According to Robert Skotak’s excellent book on Ib Melchior, director Bava skims over the finer points of the screenplay, some of which sound very difficult to visualize. The most novel is the idea of ‘peripheral vision’ Auran phantoms, which the spacemen glimpse only out of the corners of their eyes. Bava offers no visual representation of this beyond flashing some lights across the frame. I can imagine an “Aura-Vision” in which something can be seen only in the corners of the frame … but knowing how theatrical projection varies, any effect seen at the screen’s edge would often be masked off, and go unseen.

These ‘dreamlike’ details contribute to Planet of the Vampires’ status as a movie that de-emphasizes the narrative experience in favor of pure visual delirium. We instead soak up the heady Auran atmosphere. The rising of the ‘Vampires’ from their impromptu crypts is certainly eerie, despite the slow motion achieved with optical step printing. Did A.I.P. impose that?  We know that Bava avoided optical work whenever possible.

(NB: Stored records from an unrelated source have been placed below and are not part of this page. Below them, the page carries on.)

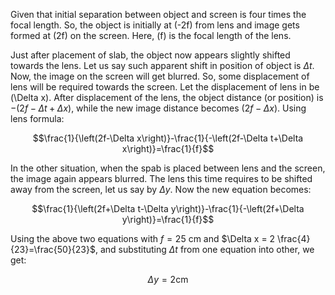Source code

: Given that initial separation between object and screen is four times the focal length. So, the object is initially at \(-2f\) from lens and image gets formed at \(2f\) on the screen. Here, \(f\) is the focal length of the lens.

Just after placement of slab, the object now appears slightly shifted towards the lens. Let us say such apparent shift in position of object is $\Delta t$. Now, the image on the screen will get blurred. So, some displacement of lens will be required towards the screen. Let the displacement of lens in be \(\Delta x\). After displacement of the lens, the object distance (or position) is $-\left(2f-\Delta t+\Delta x\right)$, while the new image distance becomes $\left(2f-\Delta x\right)$. Using lens formula:

$$\frac{1}{\left(2f-\Delta x\right)}-\frac{1}{-\left(2f-\Delta t+\Delta x\right)}=\frac{1}{f}$$ 

In the other situation, when the spab is placed between lens and the screen, the image again appears blurred. The lens this time requires to be shifted away from the screen, let us say by $\Delta y$. Now the new equation becomes:

$$\frac{1}{\left(2f+\Delta t-\Delta y\right)}-\frac{1}{-\left(2f+\Delta y\right)}=\frac{1}{f}$$

Using the above two equations with $f=25$ cm and $\Delta x = 2 \frac{4}{23}=\frac{50}{23}$, and substituting $\Delta t$ from one equation into other, we get:

$$\Delta y=2\text{cm}$$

The film’s defining, fully original sequence is the investigation of a derelict alien spacecraft. Inside its chambers, Markary and Sanya find giant skeletons that look like spiders with human skulls. Good sound effects add to a claustrophobic effect, as Captain Markary and Sanya work to free themselves before an ancient mechanism pumps all of the oxygen from the alien ship interior. Back in 1965 we assumed that the skeleton was the remains of an Auran. Only after Ridley Scott’s Alien came out did we pay closer attention to the dialogue in these scenes.

Tim Lucas notes that the skeletons outside of the wrecked ship are posed much like the dead human bodies found back in the Galliot – the Aurans forced both races to destroy themselves using mental control. A more focused screenplay would have made Markary point out this similarity for the benefit of clueless thirteen year-olds in the audience (me). Not since Forbidden Planet were we invited to contemplate an alien race based on archeological evidence. Planet of the Vampires succeeds as a spacey spook show, but it also touches on some very good ideas.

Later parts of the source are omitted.